- _Dataset extract_:
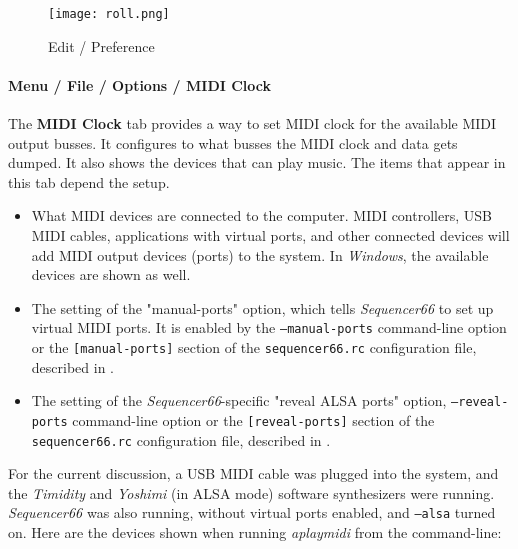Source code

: \begin{figure}[H]
   \centering 
   \texttt{[image: roll.png]}
   \caption{Edit / Preference}
   \label{fig:seq66_options_tab_0_9_18}
\end{figure}

\paragraph{Menu / File / Options / MIDI Clock}
\label{paragraph:seq66_menu_file_options_midi_clock}

   The \textbf{MIDI Clock} tab provides a way to set MIDI clock for
   the available MIDI output busses.
   It configures to what busses the MIDI clock and data gets dumped.
   It also shows the devices that can play music.
   The items that appear in this tab depend the setup.

   \begin{itemize}
      \item What MIDI devices are connected to the computer.
         MIDI controllers, USB MIDI cables, applications with virtual
         ports, and other connected devices will add MIDI
         output devices (ports) to the system.
         In \textsl{Windows}, the available devices are shown as well.
      \item The setting of the "manual-ports" option, which tells
         \textsl{Sequencer66} to set up virtual MIDI ports.
         It is enabled by the
         \texttt{--manual-ports} command-line option or the
         \texttt{[manual-ports]} section of the
         \texttt{sequencer66.rc} configuration file, described in
         .
      \item The setting of the \textsl{Sequencer66}-specific
         "reveal ALSA ports" option,
         \texttt{--reveal-ports} command-line option or the
         \texttt{[reveal-ports]} section of the
         \texttt{sequencer66.rc} configuration file, described in
         .
   \end{itemize}

   For the current discussion, a USB MIDI cable was plugged into the system,
   and the \textsl{Timidity} and \textsl{Yoshimi} (in ALSA mode) software
   synthesizers were running.  \textsl{Sequencer66} was also running,
   without virtual ports enabled, and \texttt{--alsa} turned on.
   Here are the devices shown when running \textsl{aplaymidi}
   from the command-line:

- _Exercise aim_:
Across the entries above, work out the count of lines that hold the word "paragraph", and state that number alone.

- _Solution to the problem_:
2